Robo en casa de amigos
El robo más habitual es el que se hace en casa de amigos de verdadera confianza. En las casas donde uno es recibido con cariño, si uno es invitado a dormir en una habitación llena de libros, si uno tiene que esperar en un salón o pasar por un pasillo con estanterías repletas, allí nadie sospechará del amigo fiel. Solo los verdaderos bibliófilos son incapaces de dejar solo entre sus libros a un verdadero amigo. Ahora bien, de este procedimiento de hurto no es de bien nacidos abusar, sino que conviene hacer un uso limitado de él. El mejor procedimiento es el recurso del préstamo. Se le pide un libro a un amigo y se le dice “ya te lo devolveré”, con la intención expresa de no devolverlo jamás. Otro procedimiento, y este solo sirve si eres encuadernador, es no devolver jamás un libro que te ha dado un amigo para que se lo encuadernes.
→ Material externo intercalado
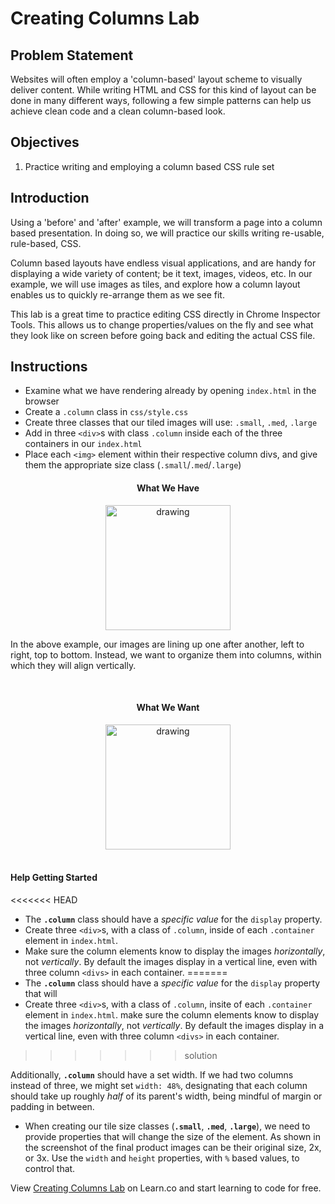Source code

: # Creating Columns Lab

## Problem Statement

Websites will often employ a 'column-based' layout scheme to visually
deliver content. While writing HTML and CSS for this kind of layout can be done
in many different ways, following a few simple patterns can help us achieve
clean code and a clean column-based look.


## Objectives

1. Practice writing and employing a column based CSS rule set


## Introduction

Using a 'before' and 'after' example, we will transform a page into a column
based presentation. In doing so, we will practice our skills writing re-usable,
rule-based, CSS. 

Column based layouts have endless visual applications, and are handy for
displaying a wide variety of content; be it text, images, videos, etc. In our
example, we will use images as tiles, and explore how a column layout enables us
to quickly re-arrange them as we see fit.

This lab is a great time to practice editing CSS directly in Chrome Inspector
Tools. This allows us to change properties/values on the fly and see what they
look like on screen before going back and editing the actual CSS file. 


## Instructions

- Examine what we have rendering already by opening `index.html` in the browser
- Create a `.column` class in `css/style.css`
- Create three classes that our tiled images will use: `.small`, `.med`, `.large`
- Add in three `<div>`s with class `.column` inside each of the three containers in our `index.html`
- Place each `<img>` element within their respective column divs, and give them the appropriate size class (`.small`/`.med`/`.large`) 


<div align="center">
  <h4>What We Have</h4>
  <img src="https://curriculum-content.s3.amazonaws.com/fewds-css/creating-columns-lab-incomplete.png" alt="drawing" width="200px"/>
</div>

In the above example, our images are lining up one after another, left to
right, top to bottom. Instead, we want to organize them into columns, within
which they will align vertically.

<div align="center"><br>
  <h4>What We Want</h4>
  <img src="https://curriculum-content.s3.amazonaws.com/fewds-css/creating-columns-lab-complete.png" alt="drawing" width="200px"/>
</div><br>


#### Help Getting Started

<<<<<<< HEAD
- The **`.column`** class should have a _specific value_ for the `display` property.
- Create three `<div>`s, with a class of `.column`, inside of each `.container` element in `index.html`.
- Make sure the column elements know to display the images _horizontally_, not _vertically_. By default the images display in a vertical line, even with three column `<divs>` in each container.
=======
- The **`.column`** class should have a _specific value_ for the `display` property that will 
- Create three `<div>`s, with a class of `.column`, insite of each `.container` element in `index.html`.
make sure the column elements know to display the images _horizontally_, not _vertically_.
By default the images display in a vertical line, even with three column `<divs>` in each container.
>>>>>>> solution

Additionally, **`.column`** should have a set width. If we had two columns
instead of three, we might set `width: 48%`, designating that each column should
take up roughly _half_ of its parent's width, being mindful of margin or padding
in between.

- When creating our tile size classes (**`.small`**, **`.med`**, **`.large`**), we need to provide
properties that will change the size of the element. As shown in the screenshot of the final product
images can be their original size, 2x, or 3x. Use the `width` and `height` properties, with `%`
based values, to control that. 


<p data-visibility='hidden'>View <a href='https://learn.co/lessons/creating-columns-lab' title='Creating Columns Lab'>Creating Columns Lab</a> on Learn.co and start learning to code for free.</p>
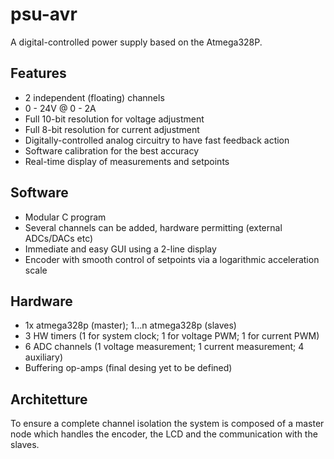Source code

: # psu-avr
A digital-controlled power supply based on the Atmega328P.

## Features

* 2 independent (floating) channels
* 0 - 24V @ 0 - 2A
* Full 10-bit resolution for voltage adjustment
* Full 8-bit resolution for current adjustment
* Digitally-controlled analog circuitry to have fast feedback action
* Software calibration for the best accuracy
* Real-time display of measurements and setpoints

## Software

* Modular C program
* Several channels can be added, hardware permitting (external ADCs/DACs etc)
* Immediate and easy GUI using a 2-line display
* Encoder with smooth control of setpoints via a logarithmic acceleration scale

## Hardware
* 1x atmega328p (master); 1...n atmega328p (slaves)
* 3 HW timers (1 for system clock; 1 for voltage PWM; 1 for current PWM)
* 6 ADC channels (1 voltage measurement; 1 current measurement; 4 auxiliary) 
* Buffering op-amps (final desing yet to be defined)

## Architetture


To ensure a complete channel isolation the system is composed of a master node which handles the encoder, the LCD and the communication with the slaves.
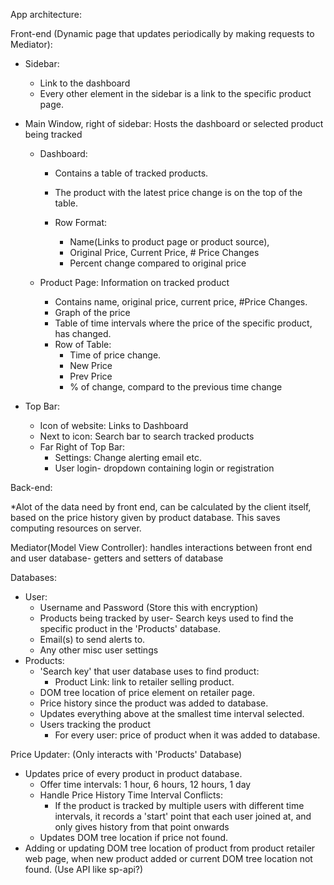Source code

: App architecture:

Front-end (Dynamic page that updates periodically by making requests to Mediator):
- Sidebar:
  - Link to the dashboard
  - Every other element in the sidebar is a link to the specific product page.

- Main Window, right of sidebar: Hosts the dashboard or selected product being tracked
  - Dashboard: 
    - Contains a table of tracked products. 
    - The product with the latest price change is on the top of the table.

    - Row Format:
      - Name(Links to product page or product source), 
      - Original Price, Current Price, # Price Changes
      - Percent change compared to original price
  
  - Product Page: Information on tracked product
    - Contains name, original price, current price, #Price Changes.
    - Graph of the price
    - Table of time intervals where the price of the specific product, has changed.
    - Row of Table:
      - Time of price change.
      - New Price
      - Prev Price
      - % of change, compard to the previous time change

- Top Bar:
  - Icon of website: Links to Dashboard
  - Next to icon: Search bar to search tracked products
  - Far Right of Top Bar:
    - Settings: Change alerting email etc. 
    - User login- dropdown containing login or registration

Back-end:

*Alot of the data need by front end, can be calculated by the client itself, based on the price history given by 
product database. This saves computing resources on server.

Mediator(Model View Controller): handles interactions between front end and user database- getters and setters of database

Databases:
- User: 
  - Username and Password (Store this with encryption)
  - Products being tracked by user- Search keys used to find the specific product in the 'Products' database.
  - Email(s) to send alerts to. 
  - Any other misc user settings
- Products:
  - 'Search key' that user database uses to find product: 
    - Product Link: link to retailer selling product.
  - DOM tree location of price element on retailer page. 
  - Price history since the product was added to database. 
  - Updates everything above at the smallest time interval selected.
  - Users tracking the product
    - For every user: price of product when it was added to database.

Price Updater: (Only interacts with 'Products' Database)
- Updates price of every product in product database.
  - Offer time intervals: 1 hour, 6 hours, 12 hours, 1 day
  - Handle Price History Time Interval Conflicts: 
      - If the product is tracked by multiple users with different time intervals,
        it records a 'start' point that each user joined at, and only gives history from that point onwards
  - Updates DOM tree location if price not found.
- Adding or updating DOM tree location of product from product retailer web page, 
  when new product added or current DOM tree location not found. (Use API like sp-api?)

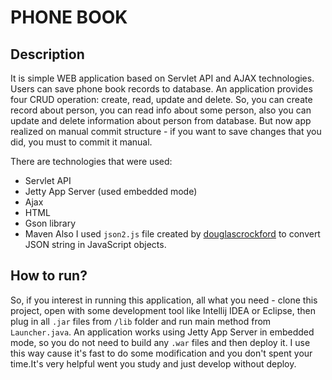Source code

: PHONE BOOK
=======================

Description
----------------
It is simple WEB application based on Servlet API and AJAX technologies. Users can save phone book records to database.
An application provides four CRUD operation: create, read, update and delete. So, you can create record about person,
you can read info about some person, also you can update and delete information about person from database.
But now app realized on manual commit structure - if you want to save changes that you did, you must to commit it manual.

There are technologies that were used:
- Servlet API
- Jetty App Server (used embedded mode)
- Ajax
- HTML
- Gson library
- Maven
Also I used `json2.js` file created by [douglascrockford](https://github.com/douglascrockford/JSON-js/blob/master/json2.js) to convert JSON string in JavaScript objects.

How to run?
----------------
So, if you interest in running this application, all what you need - clone this project, open with some development tool
like Intellij IDEA or Eclipse, then plug in all `.jar` files from `/lib` folder and run main method from `Launcher.java`.
An application works using Jetty App Server in embedded mode, so you do not need to build any `.war` files and then deploy it.
I use this way cause it's fast to do some modification and you don't spent your time.It's very helpful went you study and just develop without deploy.

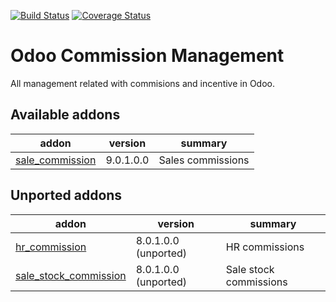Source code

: [![Build Status](https://travis-ci.org/OCA/commission.svg?branch=9.0)](https://travis-ci.org/OCA/commission)
[![Coverage Status](https://coveralls.io/repos/OCA/commission/badge.png?branch=9.0)](https://coveralls.io/r/OCA/commission?branch=9.0)

Odoo Commission Management
==========================

All management related with commisions and incentive in Odoo.

[//]: # (addons)

Available addons
----------------
addon | version | summary
--- | --- | ---
[sale_commission](sale_commission/) | 9.0.1.0.0 | Sales commissions


Unported addons
---------------
addon | version | summary
--- | --- | ---
[hr_commission](hr_commission/) | 8.0.1.0.0 (unported) | HR commissions
[sale_stock_commission](sale_stock_commission/) | 8.0.1.0.0 (unported) | Sale stock commissions

[//]: # (end addons)
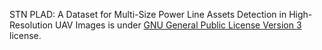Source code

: STN PLAD: A Dataset for Multi-Size Power Line Assets Detection in High-Resolution UAV Images is under [GNU General Public License Version 3](https://www.gnu.org/licenses/gpl-3.0.en.html) license.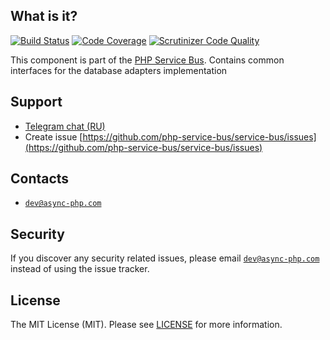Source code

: ## What is it?
[![Build Status](https://travis-ci.org/php-service-bus/storage-common.svg?branch=v3.0)](https://travis-ci.org/php-service-bus/storage-common)
[![Code Coverage](https://scrutinizer-ci.com/g/php-service-bus/storage-common/badges/coverage.png?b=v3.0)](https://scrutinizer-ci.com/g/php-service-bus/storage-common/?branch=v3.0)
[![Scrutinizer Code Quality](https://scrutinizer-ci.com/g/php-service-bus/storage-common/badges/quality-score.png?b=v3.0)](https://scrutinizer-ci.com/g/php-service-bus/storage-common/?branch=v3.0)

This component is part of the [PHP Service Bus](https://github.com/php-service-bus/service-bus). Contains common interfaces for the database adapters implementation

## Support
* [Telegram chat (RU)](https://t.me/php_service_bus)
* Create issue [https://github.com/php-service-bus/service-bus/issues](https://github.com/php-service-bus/service-bus/issues)

## Contacts
* [`dev@async-php.com`](mailto:dev@async-php.com)

## Security

If you discover any security related issues, please email [`dev@async-php.com`](mailto:dev@async-php.com) instead of using the issue tracker.

## License

The MIT License (MIT). Please see [LICENSE](LICENSE) for more information.
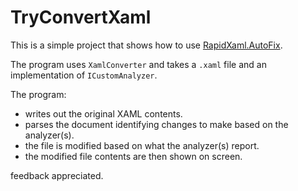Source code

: # TryConvertXaml

This is a simple project that shows how to use 
[RapidXaml.AutoFix](https://www.nuget.org/packages/RapidXaml.AutoFix/).

The program uses `XamlConverter` and takes a `.xaml` file and an 
implementation of `ICustomAnalyzer`.

The program:
- writes out the original XAML contents.
- parses the document identifying changes to make based on the analyzer(s).
- the file is modified based on what the analyzer(s) report.
- the modified file contents are then shown on screen.

feedback appreciated.

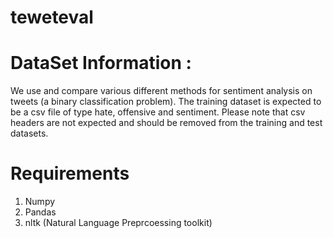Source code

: # teweteval
# DataSet Information :

We use and compare various different methods for sentiment analysis on tweets (a binary classification problem). The training dataset is expected to be a csv file of type hate, offensive and sentiment. Please note that csv headers are not expected and should be removed from the training and test datasets.

# Requirements

1. Numpy
2. Pandas
3. nltk (Natural Language Preprcoessing toolkit)

#  

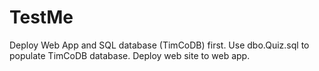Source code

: # TestMe
Deploy Web App and SQL database (TimCoDB) first. 
Use dbo.Quiz.sql to populate TimCoDB database.
Deploy web site to web app.
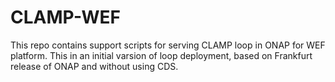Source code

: # CLAMP-WEF

This repo contains support scripts for serving CLAMP loop in ONAP for WEF platform. This in an initial varsion of loop deployment, based on Frankfurt release of ONAP and without using CDS.
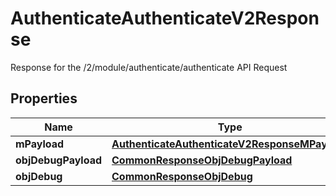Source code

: 

# AuthenticateAuthenticateV2Response

Response for the /2/module/authenticate/authenticate API Request

## Properties

Name | Type | Description | Notes
------------ | ------------- | ------------- | -------------
**mPayload** | [**AuthenticateAuthenticateV2ResponseMPayload**](AuthenticateAuthenticateV2ResponseMPayload.md) |  | 
**objDebugPayload** | [**CommonResponseObjDebugPayload**](CommonResponseObjDebugPayload.md) |  |  [optional]
**objDebug** | [**CommonResponseObjDebug**](CommonResponseObjDebug.md) |  |  [optional]



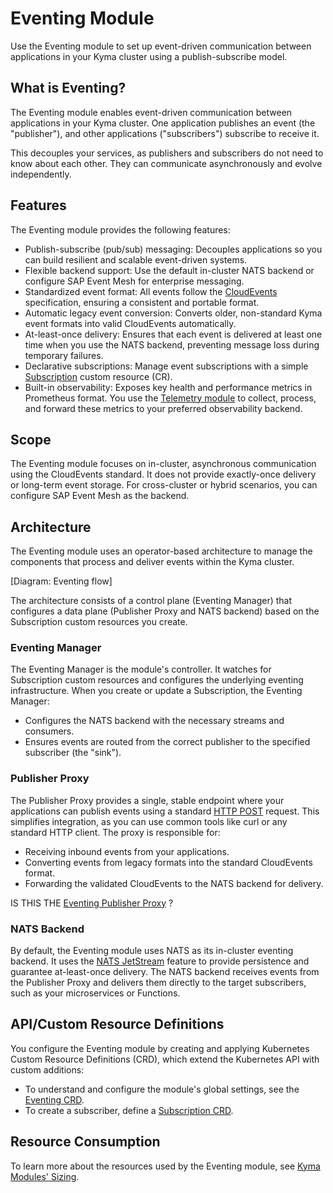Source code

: # Eventing Module

Use the Eventing module to set up event-driven communication between applications in your Kyma cluster using a publish-subscribe model.

## What is Eventing?

The Eventing module enables event-driven communication between applications in your Kyma cluster. One application publishes an event (the "publisher"), and other applications ("subscribers") subscribe to receive it.

This decouples your services, as publishers and subscribers do not need to know about each other. They can communicate asynchronously and evolve independently.

## Features

The Eventing module provides the following features:

- Publish-subscribe (pub/sub) messaging: Decouples applications so you can build resilient and scalable event-driven systems.
- Flexible backend support: Use the default in-cluster NATS backend or configure SAP Event Mesh for enterprise messaging.
- Standardized event format: All events follow the [CloudEvents](https://cloudevents.io/) specification, ensuring a consistent and portable format.
- Automatic legacy event conversion: Converts older, non-standard Kyma event formats into valid CloudEvents automatically.
- At-least-once delivery: Ensures that each event is delivered at least one time when you use the NATS backend, preventing message loss during temporary failures.
- Declarative subscriptions: Manage event subscriptions with a simple [Subscription](./resources/evnt-cr-subscription.md) custom resource (CR).
- Built-in observability: Exposes key health and performance metrics in Prometheus format. You use the [Telemetry module](https://kyma-project.io/#/telemetry-manager/user/README) to collect, process, and forward these metrics to your preferred observability backend.

## Scope

The Eventing module focuses on in-cluster, asynchronous communication using the CloudEvents standard. It does not provide exactly-once delivery or long-term event storage. For cross-cluster or hybrid scenarios, you can configure SAP Event Mesh as the backend.

## Architecture

The Eventing module uses an operator-based architecture to manage the components that process and deliver events within the Kyma cluster.

[Diagram: Eventing flow]

The architecture consists of a control plane (Eventing Manager) that configures a data plane (Publisher Proxy and NATS backend) based on the Subscription custom resources you create.

### Eventing Manager

The Eventing Manager is the module's controller. It watches for Subscription custom resources and configures the underlying eventing infrastructure. When you create or update a Subscription, the Eventing Manager:

- Configures the NATS backend with the necessary streams and consumers.
- Ensures events are routed from the correct publisher to the specified subscriber (the "sink").

### Publisher Proxy

The Publisher Proxy provides a single, stable endpoint where your applications can publish events using a standard [HTTP POST](https://www.w3schools.com/tags/ref_httpmethods.asp) request. This simplifies integration, as you can use common tools like curl or any standard HTTP client. The proxy is responsible for:

- Receiving inbound events from your applications.
- Converting events from legacy formats into the standard CloudEvents format.
- Forwarding the validated CloudEvents to the NATS backend for delivery.

IS THIS THE [Eventing Publisher Proxy](https://github.com/kyma-project/eventing-publisher-proxy/blob/main/README.md) ?

### NATS Backend

By default, the Eventing module uses NATS as its in-cluster eventing backend. It uses the [NATS JetStream](https://docs.nats.io/) feature to provide persistence and guarantee at-least-once delivery. The NATS backend receives events from the Publisher Proxy and delivers them directly to the target subscribers, such as your microservices or Functions.

## API/Custom Resource Definitions

You configure the Eventing module by creating and applying Kubernetes Custom Resource Definitions (CRD), which extend the Kubernetes API with custom additions:

- To understand and configure the module's global settings, see the [Eventing CRD](.resources/eventing-cr.md).
- To create a subscriber, define a [Subscription CRD](./resources/subscription-cr.md).


## Resource Consumption

To learn more about the resources used by the Eventing module, see [Kyma Modules' Sizing](https://help.sap.com/docs/btp/sap-business-technology-platform/kyma-modules-sizing?locale=en-US&version=Cloud).

<!-- ## Kyma Eventing Flow

Kyma Eventing follows the PubSub messaging pattern: Kyma publishes messages to a messaging backend, which filters these messages and sends them to interested subscribers. Kyma does not send messages directly to the subscribers as shown below:

![PubSub](../assets/evnt-pubsub.svg)

Eventing in Kyma from a user’s perspective works as follows:

- Offer an HTTP end point, for example a Function to receive the events.
- Specify the events the user is interested in using the Kyma [Subscription CR](./resources/evnt-cr-subscription.md).
- Send [CloudEvents](https://cloudevents.io/) or legacy events (deprecated) to the following HTTP end points on our [Eventing Publisher Proxy](https://github.com/kyma-project/eventing-publisher-proxy/blob/main/README.md) service.
  - `/publish` for CloudEvents.
  - `<application_name>/v1/events` for legacy events.

For more information, read [Eventing architecture](evnt-architecture.md).

## Glossary

- **Event Types**
  - `CloudEvents`: Events that conform to the [CloudEvents specification](https://cloudevents.io/) - a common specification for describing event data. The specification is currently under [CNCF](https://www.cncf.io/).
    <= explain this in **Event Naming and Formats**
  - `Legacy events` (deprecated): Events or messages published to Kyma that do not conform to the CloudEvents specification. All legacy events published to Kyma are converted to CloudEvents.
    <= explain this in **Event Naming and Formats**
- **Streams and Consumers**
  - `Streams`: A stream stores messages for the published events. Kyma uses only one stream, with _**file**_ storage, for all the events. You can configure the retention and delivery policies for the stream, depending on the use case.
    <= These terms describe the inner workings of the NATS backend. We should update the NATS Backend description in the Architecture topic to explain that a Kyma Subscription maps to a NATS Consumer, and that all events are stored in a single NATS Stream. This connects the user's declarative Subscription to the underlying system behavior.
  - `Consumers`: A consumer reads or consumes the messages from the stream. Kyma Subscription creates one consumer for each specified filter. Kyma uses push-based consumers.
      <= These terms describe the inner workings of the NATS backend. We should update the NATS Backend description in the Architecture topic to explain that a Kyma Subscription maps to a NATS Consumer, and that all events are stored in a single NATS Stream. This connects the user's declarative Subscription to the underlying system behavior.
- **Delivery Guarantees**
  - `at least once` delivery: With NATS JetStream, Kyma ensures that for each event published, all the subscribers subscribed to that event receive the event at least once.
    <= Mentioned in Features
  - `max bytes and discard policy`: NATS JetStream uses these configurations to ensure that no messages are lost when the storage is almost full. By default, Kyma ensures that no new messages are accepted when the storage reaches 90% capacity.
    <= should be mentioned in [Resource Consumption](https://help.sap.com/docs/btp/sap-business-technology-platform/kyma-modules-sizing?locale=en-US&version=Cloud).
     -->
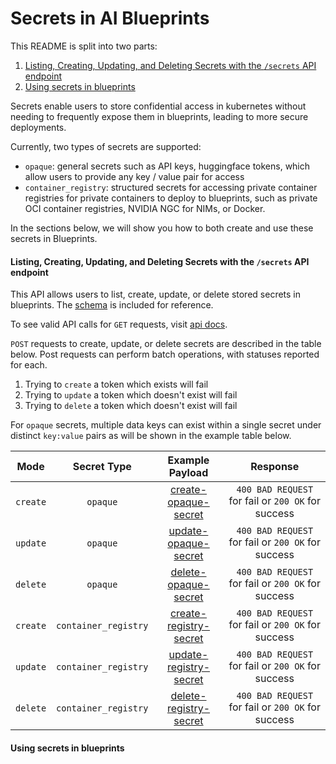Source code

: # Secrets in AI Blueprints

This README is split into two parts:

  1. [Listing, Creating, Updating, and Deleting Secrets with the `/secrets` API endpoint](./README.md#listing-creating-updating-and-deleting-secrets-with-the-secrets-api-endpoint)
  2. [Using secrets in blueprints](./README.md#using-secrets-in-blueprints)

Secrets enable users to store confidential access in kubernetes without needing to frequently expose them in blueprints, leading to more secure deployments.

 Currently, two types of secrets are supported:

  - `opaque`: general secrets such as API keys, huggingface tokens, which allow users to provide any key / value pair for access
  - `container_registry`: structured secrets for accessing private container registries for private containers to deploy to blueprints, such as private OCI container registries, NVIDIA NGC for NIMs, or Docker.

In the sections below, we will show you how to both create and use these secrets in Blueprints.

#### Listing, Creating, Updating, and Deleting Secrets with the `/secrets` API endpoint

This API allows users to list, create, update, or delete stored secrets in blueprints. The [schema](./secrest_schema.json) is included for reference.

To see valid API calls for `GET` requests, visit [api docs](../../api_documentation.md#list-all-secrets).

`POST` requests to create, update, or delete secrets are described in the table below. Post requests can perform batch operations, with statuses reported for each.

1. Trying to `create` a token which exists will fail
2. Trying to `update` a token which doesn't exist will fail
3. Trying to `delete` a token which doesn't exist will fail

For `opaque` secrets, multiple data keys can exist within a single secret under distinct `key:value` pairs as will be shown in the example table below.

| Mode   | Secret Type   | Example Payload | Response |
| :--:   | :---------:   | :-------------: | :------: |
| `create` | `opaque`    | [create-opaque-secret](./example_opaque_create.json) | `400 BAD REQUEST` for fail or `200 OK` for success |
| `update` | `opaque`    | [update-opaque-secret](./example_opaque_update.json) | `400 BAD REQUEST` for fail or `200 OK` for success |
| `delete` | `opaque`    | [delete-opaque-secret](./example_opaque_delete.json) | `400 BAD REQUEST` for fail or `200 OK` for success |
| `create` | `container_registry` | [create-registry-secret](./example_registry_create.json) | `400 BAD REQUEST` for fail or `200 OK` for success |
| `update` | `container_registry` | [update-registry-secret](./example_registry_update.json) | `400 BAD REQUEST` for fail or `200 OK` for success |
| `delete` | `container_registry` | [delete-registry-secret](./example_registry_delete.json) | `400 BAD REQUEST` for fail or `200 OK` for success |





#### Using secrets in blueprints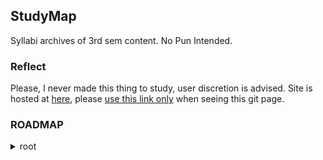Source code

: ## StudyMap

Syllabi archives of 3rd sem content. No Pun Intended.

### Reflect
Please, I never made this thing  to study, user discretion is advised. Site is hosted at [here](https://hari01584.github.io/studymap/), please [use this link only](https://hari01584.github.io/studymap/) when seeing this git page.


### ROADMAP
<details><summary> root </summary><blockquote>
<details><summary> home </summary><blockquote>
me
you
everyone
</blockquote></details>

<details><summary> lib </summary><blockquote>
lib
er
ate
</blockquote></details>
</blockquote></details>
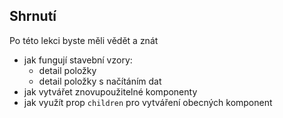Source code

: ## Shrnutí

Po této lekci byste měli vědět a znát

- jak fungují stavební vzory:
  - detail položky
  - detail položky s načítáním dat
- jak vytvářet znovupoužitelné komponenty
- jak využít prop `children` pro vytváření obecných komponent
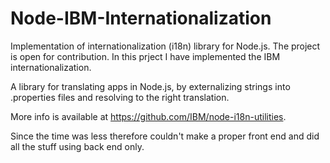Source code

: # Node-IBM-Internationalization
Implementation of internationalization (i18n) library for Node.js. The project is open for contribution. In this prject I have implemented the
IBM internationalization. 

A library for translating apps in Node.js, by externalizing strings into .properties files and resolving to the right translation.

More info is available at https://github.com/IBM/node-i18n-utilities.

Since the time was less therefore couldn't make a proper front end and did all the stuff using back end only.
Con el paso de los años las cosas se olvidan y… Con un amigo bibliófilo me aposté cierta vez que le robaría, si me invitaba a cenar y sin que se diera cuenta, un libro de su casa. Me invitó a cenar a mí y a dos amigos más para que me vigilaran hasta cuando fuera al cuarto de baño. Y durante la cena le devolví un libro que le había distraído dos semanas antes, como si lo acabara de robar esa misma noche… El buen amigo es el que te agradece la visita cuando te estás llevando un libro de su casa. Los verdaderos amigos son los que consideran que nuestra casa es la prolongación de su biblioteca.

En fin, querido lector, para que veas que Le Coq Espagnol te cuida, no solo te ha explicado cómo se roban libros, sino que a continuación te va a dar una serie de consuelos morales para que, si lo haces, quedes libre de culpa.

Decálogo moral para el verdadero robador de libros:

1. Debe robarse un libro solo cuando su dueño no lo valore.
2. Puede robarse un libro cuando nadie lo utilice ni su ausencia cause daño moral a alguien.
3. Está bien robar un libro cuando esté sufriendo daños (insectos, humedades…) por su mala conservación.
4. Es conveniente robar un libro cuando se tenga extrema necesidad de él (por ejemplo, cuando sirva para completar una colección).
5. Y, sobre todo, debe robarse un libro cuando haya la oportunidad franca de hacerlo, sin riesgo posible de ser sorprendidos.

Si se cumplen estas circunstancias, nuestra conciencia sufrirá lo justo para seguir tirando. Y, sin duda, muchos libros mejorarán el lugar de su ubicación.